**What the exercise asks**.
Exact retyping of the data: please keep every word and drop each picture.

━━━ Data records

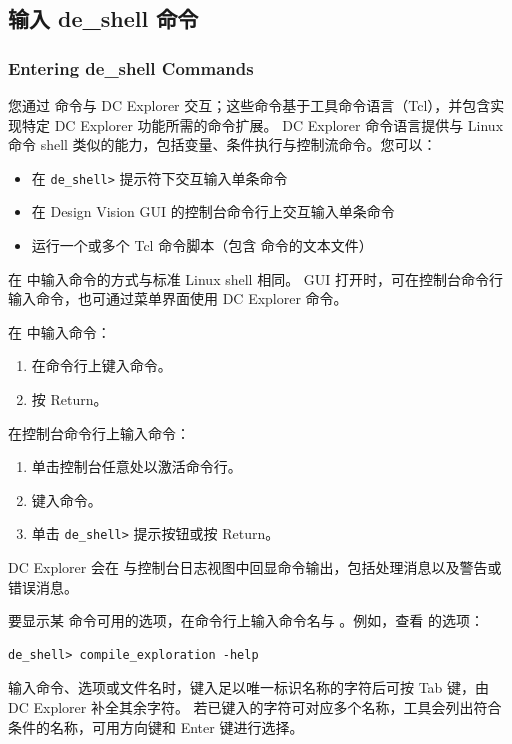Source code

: \subsection{输入 de\_shell 命令}
\subsubsection*{Entering de\_shell Commands}

您通过  命令与 DC Explorer 交互；这些命令基于工具命令语言（Tcl），并包含实现特定 DC Explorer 功能所需的命令扩展。
DC Explorer 命令语言提供与 Linux 命令 shell 类似的能力，包括变量、条件执行与控制流命令。您可以：
\begin{itemize}
  \item 在 \texttt{de\_shell>} 提示符下交互输入单条命令
  \item 在 Design Vision GUI 的控制台命令行上交互输入单条命令
  \item 运行一个或多个 Tcl 命令脚本（包含  命令的文本文件）
\end{itemize}

在  中输入命令的方式与标准 Linux shell 相同。
GUI 打开时，可在控制台命令行输入命令，也可通过菜单界面使用 DC Explorer 命令。

在  中输入命令：
\begin{enumerate}
  \item 在命令行上键入命令。
  \item 按 Return。
\end{enumerate}

在控制台命令行上输入命令：
\begin{enumerate}
  \item 单击控制台任意处以激活命令行。
  \item 键入命令。
  \item 单击 \texttt{de\_shell>} 提示按钮或按 Return。
\end{enumerate}

DC Explorer 会在  与控制台日志视图中回显命令输出，包括处理消息以及警告或错误消息。

要显示某  命令可用的选项，在命令行上输入命令名与 。例如，查看  的选项：
\begin{lstlisting}
de_shell> compile_exploration -help
\end{lstlisting}

输入命令、选项或文件名时，键入足以唯一标识名称的字符后可按 Tab 键，由 DC Explorer 补全其余字符。
若已键入的字符可对应多个名称，工具会列出符合条件的名称，可用方向键和 Enter 键进行选择。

━━━━━━

**Solved exercise**.
Source code

: \subsection{输入 de\_shell 命令}
\subsubsection*{Entering de\_shell Commands}

您通过  命令与 DC Explorer 交互；这些命令基于工具命令语言（Tcl），并包含实现特定 DC Explorer 功能所需的命令扩展。
DC Explorer 命令语言提供与 Linux 命令 shell 类似的能力，包括变量、条件执行与控制流命令。您可以：
\begin{itemize}
  \item 在 \texttt{de\_shell>} 提示符下交互输入单条命令
  \item 在 Design Vision GUI 的控制台命令行上交互输入单条命令
  \item 运行一个或多个 Tcl 命令脚本（包含  命令的文本文件）
\end{itemize}

在  中输入命令的方式与标准 Linux shell 相同。
GUI 打开时，可在控制台命令行输入命令，也可通过菜单界面使用 DC Explorer 命令。

在  中输入命令：
\begin{enumerate}
  \item 在命令行上键入命令。
  \item 按 Return。
\end{enumerate}

在控制台命令行上输入命令：
\begin{enumerate}
  \item 单击控制台任意处以激活命令行。
  \item 键入命令。
  \item 单击 \texttt{de\_shell>} 提示按钮或按 Return。
\end{enumerate}

DC Explorer 会在  与控制台日志视图中回显命令输出，包括处理消息以及警告或错误消息。

要显示某  命令可用的选项，在命令行上输入命令名与 。例如，查看  的选项：
\begin{lstlisting}
de_shell> compile_exploration -help
\end{lstlisting}

输入命令、选项或文件名时，键入足以唯一标识名称的字符后可按 Tab 键，由 DC Explorer 补全其余字符。
若已键入的字符可对应多个名称，工具会列出符合条件的名称，可用方向键和 Enter 键进行选择。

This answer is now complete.